Toute anomalie d’un de ces trois éléments peut entraîner une fausse couche :

L’utérus peut être déformé par un fibrome, malformé de façon congénitale, insuffisamment développé (utérus infantile), mal orienté (rétroversion);

La muqueuse ou endomètre peut être le siège de cicatrices (après curetage), ou d’une infection qui peuvent agir en perturbant la nidation, en compromettant la nutrition correcte de l’œuf, ou en empêchant sa croissance normale;

La partie supérieure du col, celle qui touche l’utérus, est normalement fermée pendant toute la durée de la grossesse. Ainsi, l’œuf ne peut pas s’évacuer à l’extérieur sous l’influence de la pesanteur. Mais il arrive que « l’isthme » – c’est le nom de cette partie du corps – ne joue plus son rôle de verrou et qu’il s’ouvre plus ou moins. Cette « béance » peut être congénitale, ou la conséquence d’un traumatisme : accouchement difficile, avortement, curetage.

Les maladies maternelles

Toutes les infections maternelles, soit locales (vagin), soit lointaines (gorge, amygdales, dents, reins), en envahissant l’œuf, par le sang, ou par contiguïté, peuvent provoquer une fausse couche. Il est donc indispensable de soigner énergiquement toute infection. Certaines maladies rénales ou vasculaires (hypertension), certaines maladies parasitaires, certaines intoxications peuvent également provoquer une fausse couche.

Par contre, l’iso-immunisation due au facteur Rhésus n’est jamais responsable de fausses couches.

Les insuffisances hormonales

Le rôle des insuffisances hormonales dans les fausses couches est aujourd’hui discuté. Nous vous en disons quand même deux mots, car il y a peu de temps encore, les insuffisances hormonales étaient considérées comme la cause n°1 des fausses couches.
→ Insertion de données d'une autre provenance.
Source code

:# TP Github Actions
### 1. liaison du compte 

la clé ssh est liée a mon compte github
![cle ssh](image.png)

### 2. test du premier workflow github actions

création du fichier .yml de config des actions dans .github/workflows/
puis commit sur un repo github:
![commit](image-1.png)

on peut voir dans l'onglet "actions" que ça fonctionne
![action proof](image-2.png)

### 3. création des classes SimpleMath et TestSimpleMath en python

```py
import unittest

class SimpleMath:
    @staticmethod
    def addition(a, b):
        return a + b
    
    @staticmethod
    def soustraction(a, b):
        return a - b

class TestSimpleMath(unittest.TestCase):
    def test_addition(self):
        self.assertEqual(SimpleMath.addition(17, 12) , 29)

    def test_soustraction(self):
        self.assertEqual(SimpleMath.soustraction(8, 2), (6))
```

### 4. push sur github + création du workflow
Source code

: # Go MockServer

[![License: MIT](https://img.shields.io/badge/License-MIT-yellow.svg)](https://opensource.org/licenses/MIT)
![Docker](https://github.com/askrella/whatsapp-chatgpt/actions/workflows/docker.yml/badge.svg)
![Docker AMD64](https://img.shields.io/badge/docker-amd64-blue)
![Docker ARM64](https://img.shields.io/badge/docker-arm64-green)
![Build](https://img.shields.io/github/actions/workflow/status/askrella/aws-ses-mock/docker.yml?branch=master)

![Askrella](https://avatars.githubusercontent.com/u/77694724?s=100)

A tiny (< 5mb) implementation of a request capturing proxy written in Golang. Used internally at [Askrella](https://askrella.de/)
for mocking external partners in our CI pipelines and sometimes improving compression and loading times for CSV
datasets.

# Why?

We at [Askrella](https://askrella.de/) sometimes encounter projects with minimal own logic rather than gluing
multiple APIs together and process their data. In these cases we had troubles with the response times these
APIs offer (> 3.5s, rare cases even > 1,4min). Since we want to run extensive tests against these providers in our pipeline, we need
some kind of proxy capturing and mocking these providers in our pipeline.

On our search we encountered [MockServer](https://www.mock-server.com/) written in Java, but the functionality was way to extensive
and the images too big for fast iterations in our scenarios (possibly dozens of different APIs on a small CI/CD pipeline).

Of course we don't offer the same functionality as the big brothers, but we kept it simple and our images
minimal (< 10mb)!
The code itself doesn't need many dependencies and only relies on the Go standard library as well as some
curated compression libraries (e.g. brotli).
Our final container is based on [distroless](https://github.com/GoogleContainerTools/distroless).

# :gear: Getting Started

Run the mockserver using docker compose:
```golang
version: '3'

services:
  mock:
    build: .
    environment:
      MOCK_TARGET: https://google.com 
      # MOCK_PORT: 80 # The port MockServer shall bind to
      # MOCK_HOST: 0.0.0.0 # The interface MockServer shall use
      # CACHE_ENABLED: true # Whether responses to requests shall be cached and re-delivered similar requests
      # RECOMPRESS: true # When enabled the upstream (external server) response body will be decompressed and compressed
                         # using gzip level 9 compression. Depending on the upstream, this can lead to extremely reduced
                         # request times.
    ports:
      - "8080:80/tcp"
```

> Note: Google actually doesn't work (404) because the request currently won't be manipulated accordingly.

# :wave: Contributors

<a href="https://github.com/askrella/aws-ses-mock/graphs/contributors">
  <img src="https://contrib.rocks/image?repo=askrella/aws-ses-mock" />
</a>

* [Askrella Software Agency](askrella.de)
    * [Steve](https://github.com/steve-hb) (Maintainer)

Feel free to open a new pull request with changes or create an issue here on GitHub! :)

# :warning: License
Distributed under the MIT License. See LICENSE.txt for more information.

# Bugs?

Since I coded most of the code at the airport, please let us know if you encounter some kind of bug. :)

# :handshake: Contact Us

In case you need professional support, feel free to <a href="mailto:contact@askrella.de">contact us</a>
Les hormones jouent un grand rôle dans l’établissement et dans le développement de la grossesse. Ainsi, on peut à tout moment vérifier qu’une grossesse évolue bien en mesurant les taux des différentes hormones. Or, lorsqu’il y a une fausse couche, ces taux s’effondrent. C’est ce qui a fait croire si longtemps qu’à l’origine des fausses couches, il y avait le plus souvent des insuffisances hormonales. Et c’est la raison pour laquelle dès qu’il y avait menace de fausse couche, on donnait des hormones. (Certains médecins continuent à en donner, d’ailleurs).

Aujourd’hui, la plupart des médecins pensent que la chute du taux d’hormones est la conséquence d’une fausse couche, mais pas du tout la cause. Dans ces conditions, administrer des hormones ne servirait à rien, puisque tout est déjà joué.

Vous le voyez, une fausse couche peut être due à des causes variées. Ne vous étonnez pas si le médecin vous demande, après la fausse couche, pour permettre la bonne évolution d’une nouvelle grossesse, de faire pratiquer certains examens tels que :
- étude de la courbe de température,
- radiographie de l’utérus,
- examens de sang à la recherche d’une infection ou d’une parasitose,
- dosages hormonaux car, s’il est vrai, comme nous l’avons dit, que les insuffisances hormonales au cours de la grossesse sont exceptionnelles, il reste certain qu’un bon équilibre hormonal est nécessaire, avant la grossesse, pour que celle-ci débute et se poursuive normalement.

Quelques semaines seront nécessaires pour faire ces examens. Il faudra également du temps pour pratiquer un traitement médical ou chirurgical, suivant la cause que ces examens auront permis de dépister. Ne vous impatientez donc pas si vous êtes pressée d’être à nouveau enceinte. Il est, de toute façon, recommandé, après une fausse couche, d’éviter une nouvelle grossesse dans les 3 mois qui suivent. Il faut en effet ce temps pour que les cycles retrouvent leur caractère normal.